**THE PROBLEM:** In this exercise, every entry is to be copied exactly.

**RECORDS PROVIDED:**

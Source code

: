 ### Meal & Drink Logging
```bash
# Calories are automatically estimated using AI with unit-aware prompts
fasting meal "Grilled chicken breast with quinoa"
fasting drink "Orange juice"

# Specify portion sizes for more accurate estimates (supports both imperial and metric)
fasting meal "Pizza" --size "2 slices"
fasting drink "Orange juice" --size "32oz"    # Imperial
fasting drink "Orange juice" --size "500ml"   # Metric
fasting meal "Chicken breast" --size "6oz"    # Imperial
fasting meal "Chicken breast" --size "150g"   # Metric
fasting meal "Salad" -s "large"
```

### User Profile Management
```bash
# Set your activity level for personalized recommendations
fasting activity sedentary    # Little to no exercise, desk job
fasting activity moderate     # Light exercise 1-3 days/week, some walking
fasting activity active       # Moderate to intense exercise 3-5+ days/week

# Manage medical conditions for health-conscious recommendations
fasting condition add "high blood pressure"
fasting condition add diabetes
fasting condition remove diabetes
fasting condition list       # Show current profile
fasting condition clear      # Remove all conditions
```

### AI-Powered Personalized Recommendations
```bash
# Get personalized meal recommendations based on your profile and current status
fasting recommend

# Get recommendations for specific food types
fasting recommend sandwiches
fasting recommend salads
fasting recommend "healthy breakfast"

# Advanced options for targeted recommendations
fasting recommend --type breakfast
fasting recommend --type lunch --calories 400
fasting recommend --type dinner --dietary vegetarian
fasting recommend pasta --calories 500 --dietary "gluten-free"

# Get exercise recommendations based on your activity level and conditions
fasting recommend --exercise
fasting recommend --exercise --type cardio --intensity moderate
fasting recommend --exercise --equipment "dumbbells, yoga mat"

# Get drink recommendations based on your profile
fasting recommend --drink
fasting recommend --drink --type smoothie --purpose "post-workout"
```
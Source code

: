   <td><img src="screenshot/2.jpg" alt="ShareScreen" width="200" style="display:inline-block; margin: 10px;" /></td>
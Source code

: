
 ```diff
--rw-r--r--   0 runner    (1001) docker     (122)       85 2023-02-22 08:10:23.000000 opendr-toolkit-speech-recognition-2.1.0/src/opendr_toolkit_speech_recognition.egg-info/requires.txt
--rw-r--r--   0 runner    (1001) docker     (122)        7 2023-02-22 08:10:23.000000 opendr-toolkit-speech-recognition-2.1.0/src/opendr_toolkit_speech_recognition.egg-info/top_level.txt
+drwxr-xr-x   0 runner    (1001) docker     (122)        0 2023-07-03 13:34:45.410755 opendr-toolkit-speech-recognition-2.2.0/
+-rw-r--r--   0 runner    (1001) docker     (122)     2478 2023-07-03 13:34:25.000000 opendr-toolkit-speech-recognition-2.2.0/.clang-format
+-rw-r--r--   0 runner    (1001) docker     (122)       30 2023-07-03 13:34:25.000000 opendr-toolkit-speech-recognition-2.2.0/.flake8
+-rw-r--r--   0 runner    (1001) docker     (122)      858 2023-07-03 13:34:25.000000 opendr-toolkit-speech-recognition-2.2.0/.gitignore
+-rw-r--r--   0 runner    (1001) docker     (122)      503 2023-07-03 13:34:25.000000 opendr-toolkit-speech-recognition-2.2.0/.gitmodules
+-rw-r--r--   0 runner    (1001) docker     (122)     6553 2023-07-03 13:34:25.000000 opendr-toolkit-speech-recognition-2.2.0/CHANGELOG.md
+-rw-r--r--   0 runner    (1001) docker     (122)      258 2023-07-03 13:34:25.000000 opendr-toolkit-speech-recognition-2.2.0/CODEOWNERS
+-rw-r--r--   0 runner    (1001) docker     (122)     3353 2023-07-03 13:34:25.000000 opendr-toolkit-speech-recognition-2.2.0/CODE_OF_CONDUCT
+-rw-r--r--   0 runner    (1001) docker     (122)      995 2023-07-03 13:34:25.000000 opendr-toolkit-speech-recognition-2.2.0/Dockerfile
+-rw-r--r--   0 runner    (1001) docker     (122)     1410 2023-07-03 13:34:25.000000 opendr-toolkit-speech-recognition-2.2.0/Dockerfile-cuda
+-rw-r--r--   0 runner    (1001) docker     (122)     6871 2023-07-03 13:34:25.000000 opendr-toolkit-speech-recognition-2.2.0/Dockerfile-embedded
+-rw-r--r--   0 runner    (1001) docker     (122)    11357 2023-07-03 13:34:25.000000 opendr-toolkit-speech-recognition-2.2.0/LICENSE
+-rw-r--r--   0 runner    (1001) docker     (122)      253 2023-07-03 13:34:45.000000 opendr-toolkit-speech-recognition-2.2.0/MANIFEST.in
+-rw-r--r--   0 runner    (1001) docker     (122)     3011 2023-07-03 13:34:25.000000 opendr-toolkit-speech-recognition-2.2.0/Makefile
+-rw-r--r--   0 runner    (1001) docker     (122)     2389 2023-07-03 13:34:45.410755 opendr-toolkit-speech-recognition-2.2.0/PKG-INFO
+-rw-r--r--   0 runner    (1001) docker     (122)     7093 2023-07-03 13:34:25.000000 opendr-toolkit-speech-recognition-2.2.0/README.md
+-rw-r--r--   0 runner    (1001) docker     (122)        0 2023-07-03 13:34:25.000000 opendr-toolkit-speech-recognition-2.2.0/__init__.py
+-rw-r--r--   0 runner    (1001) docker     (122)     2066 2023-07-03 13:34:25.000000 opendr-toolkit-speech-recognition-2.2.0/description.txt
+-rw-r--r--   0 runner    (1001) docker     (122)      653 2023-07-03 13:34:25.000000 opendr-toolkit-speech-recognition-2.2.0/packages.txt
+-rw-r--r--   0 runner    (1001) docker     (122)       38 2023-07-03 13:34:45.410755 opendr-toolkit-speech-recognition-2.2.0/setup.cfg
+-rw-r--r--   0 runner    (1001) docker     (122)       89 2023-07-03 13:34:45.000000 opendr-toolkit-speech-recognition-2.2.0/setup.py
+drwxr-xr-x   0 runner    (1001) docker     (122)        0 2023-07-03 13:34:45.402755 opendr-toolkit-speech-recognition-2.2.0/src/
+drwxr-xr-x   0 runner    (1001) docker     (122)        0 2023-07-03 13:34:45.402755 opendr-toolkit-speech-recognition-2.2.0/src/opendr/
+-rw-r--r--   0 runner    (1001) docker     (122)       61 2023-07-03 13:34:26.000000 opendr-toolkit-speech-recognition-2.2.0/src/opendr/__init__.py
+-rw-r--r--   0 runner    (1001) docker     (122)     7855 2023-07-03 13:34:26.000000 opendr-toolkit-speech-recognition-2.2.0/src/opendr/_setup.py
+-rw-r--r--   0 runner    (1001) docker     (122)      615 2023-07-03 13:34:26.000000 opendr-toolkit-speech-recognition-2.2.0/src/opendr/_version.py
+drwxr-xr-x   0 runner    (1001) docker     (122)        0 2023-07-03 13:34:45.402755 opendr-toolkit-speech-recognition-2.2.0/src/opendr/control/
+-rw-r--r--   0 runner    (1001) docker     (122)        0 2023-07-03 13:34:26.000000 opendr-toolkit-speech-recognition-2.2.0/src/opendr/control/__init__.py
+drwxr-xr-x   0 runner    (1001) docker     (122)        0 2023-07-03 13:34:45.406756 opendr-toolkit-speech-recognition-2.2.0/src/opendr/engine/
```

**SOLUTION:**
Source code

: ### Meal & Drink Logging
```bash
# Calories are automatically estimated using AI with unit-aware prompts
fasting meal "Grilled chicken breast with quinoa"
fasting drink "Orange juice"

# Specify portion sizes for more accurate estimates (supports both imperial and metric)
fasting meal "Pizza" --size "2 slices"
fasting drink "Orange juice" --size "32oz"    # Imperial
fasting drink "Orange juice" --size "500ml"   # Metric
fasting meal "Chicken breast" --size "6oz"    # Imperial
fasting meal "Chicken breast" --size "150g"   # Metric
fasting meal "Salad" -s "large"
```

### User Profile Management
```bash
# Set your activity level for personalized recommendations
fasting activity sedentary    # Little to no exercise, desk job
fasting activity moderate     # Light exercise 1-3 days/week, some walking
fasting activity active       # Moderate to intense exercise 3-5+ days/week

# Manage medical conditions for health-conscious recommendations
fasting condition add "high blood pressure"
fasting condition add diabetes
fasting condition remove diabetes
fasting condition list       # Show current profile
fasting condition clear      # Remove all conditions
```

### AI-Powered Personalized Recommendations
```bash
# Get personalized meal recommendations based on your profile and current status
fasting recommend

# Get recommendations for specific food types
fasting recommend sandwiches
fasting recommend salads
fasting recommend "healthy breakfast"

# Advanced options for targeted recommendations
fasting recommend --type breakfast
fasting recommend --type lunch --calories 400
fasting recommend --type dinner --dietary vegetarian
fasting recommend pasta --calories 500 --dietary "gluten-free"

# Get exercise recommendations based on your activity level and conditions
fasting recommend --exercise
fasting recommend --exercise --type cardio --intensity moderate
fasting recommend --exercise --equipment "dumbbells, yoga mat"

# Get drink recommendations based on your profile
fasting recommend --drink
fasting recommend --drink --type smoothie --purpose "post-workout"
```
Source code

:   <td><img src="screenshot/2.jpg" alt="ShareScreen" width="200" style="display:inline-block; margin: 10px;" /></td>
Source code

:
 ```diff
--rw-r--r--   0 runner    (1001) docker     (122)       85 2023-02-22 08:10:23.000000 opendr-toolkit-speech-recognition-2.1.0/src/opendr_toolkit_speech_recognition.egg-info/requires.txt
--rw-r--r--   0 runner    (1001) docker     (122)        7 2023-02-22 08:10:23.000000 opendr-toolkit-speech-recognition-2.1.0/src/opendr_toolkit_speech_recognition.egg-info/top_level.txt
+drwxr-xr-x   0 runner    (1001) docker     (122)        0 2023-07-03 13:34:45.410755 opendr-toolkit-speech-recognition-2.2.0/
+-rw-r--r--   0 runner    (1001) docker     (122)     2478 2023-07-03 13:34:25.000000 opendr-toolkit-speech-recognition-2.2.0/.clang-format
+-rw-r--r--   0 runner    (1001) docker     (122)       30 2023-07-03 13:34:25.000000 opendr-toolkit-speech-recognition-2.2.0/.flake8
+-rw-r--r--   0 runner    (1001) docker     (122)      858 2023-07-03 13:34:25.000000 opendr-toolkit-speech-recognition-2.2.0/.gitignore
+-rw-r--r--   0 runner    (1001) docker     (122)      503 2023-07-03 13:34:25.000000 opendr-toolkit-speech-recognition-2.2.0/.gitmodules
+-rw-r--r--   0 runner    (1001) docker     (122)     6553 2023-07-03 13:34:25.000000 opendr-toolkit-speech-recognition-2.2.0/CHANGELOG.md
+-rw-r--r--   0 runner    (1001) docker     (122)      258 2023-07-03 13:34:25.000000 opendr-toolkit-speech-recognition-2.2.0/CODEOWNERS
+-rw-r--r--   0 runner    (1001) docker     (122)     3353 2023-07-03 13:34:25.000000 opendr-toolkit-speech-recognition-2.2.0/CODE_OF_CONDUCT
+-rw-r--r--   0 runner    (1001) docker     (122)      995 2023-07-03 13:34:25.000000 opendr-toolkit-speech-recognition-2.2.0/Dockerfile
+-rw-r--r--   0 runner    (1001) docker     (122)     1410 2023-07-03 13:34:25.000000 opendr-toolkit-speech-recognition-2.2.0/Dockerfile-cuda
+-rw-r--r--   0 runner    (1001) docker     (122)     6871 2023-07-03 13:34:25.000000 opendr-toolkit-speech-recognition-2.2.0/Dockerfile-embedded
+-rw-r--r--   0 runner    (1001) docker     (122)    11357 2023-07-03 13:34:25.000000 opendr-toolkit-speech-recognition-2.2.0/LICENSE
+-rw-r--r--   0 runner    (1001) docker     (122)      253 2023-07-03 13:34:45.000000 opendr-toolkit-speech-recognition-2.2.0/MANIFEST.in
+-rw-r--r--   0 runner    (1001) docker     (122)     3011 2023-07-03 13:34:25.000000 opendr-toolkit-speech-recognition-2.2.0/Makefile
+-rw-r--r--   0 runner    (1001) docker     (122)     2389 2023-07-03 13:34:45.410755 opendr-toolkit-speech-recognition-2.2.0/PKG-INFO
+-rw-r--r--   0 runner    (1001) docker     (122)     7093 2023-07-03 13:34:25.000000 opendr-toolkit-speech-recognition-2.2.0/README.md
+-rw-r--r--   0 runner    (1001) docker     (122)        0 2023-07-03 13:34:25.000000 opendr-toolkit-speech-recognition-2.2.0/__init__.py
+-rw-r--r--   0 runner    (1001) docker     (122)     2066 2023-07-03 13:34:25.000000 opendr-toolkit-speech-recognition-2.2.0/description.txt
+-rw-r--r--   0 runner    (1001) docker     (122)      653 2023-07-03 13:34:25.000000 opendr-toolkit-speech-recognition-2.2.0/packages.txt
+-rw-r--r--   0 runner    (1001) docker     (122)       38 2023-07-03 13:34:45.410755 opendr-toolkit-speech-recognition-2.2.0/setup.cfg
+-rw-r--r--   0 runner    (1001) docker     (122)       89 2023-07-03 13:34:45.000000 opendr-toolkit-speech-recognition-2.2.0/setup.py
+drwxr-xr-x   0 runner    (1001) docker     (122)        0 2023-07-03 13:34:45.402755 opendr-toolkit-speech-recognition-2.2.0/src/
+drwxr-xr-x   0 runner    (1001) docker     (122)        0 2023-07-03 13:34:45.402755 opendr-toolkit-speech-recognition-2.2.0/src/opendr/
+-rw-r--r--   0 runner    (1001) docker     (122)       61 2023-07-03 13:34:26.000000 opendr-toolkit-speech-recognition-2.2.0/src/opendr/__init__.py
+-rw-r--r--   0 runner    (1001) docker     (122)     7855 2023-07-03 13:34:26.000000 opendr-toolkit-speech-recognition-2.2.0/src/opendr/_setup.py
+-rw-r--r--   0 runner    (1001) docker     (122)      615 2023-07-03 13:34:26.000000 opendr-toolkit-speech-recognition-2.2.0/src/opendr/_version.py
+drwxr-xr-x   0 runner    (1001) docker     (122)        0 2023-07-03 13:34:45.402755 opendr-toolkit-speech-recognition-2.2.0/src/opendr/control/
+-rw-r--r--   0 runner    (1001) docker     (122)        0 2023-07-03 13:34:26.000000 opendr-toolkit-speech-recognition-2.2.0/src/opendr/control/__init__.py
+drwxr-xr-x   0 runner    (1001) docker     (122)        0 2023-07-03 13:34:45.406756 opendr-toolkit-speech-recognition-2.2.0/src/opendr/engine/
```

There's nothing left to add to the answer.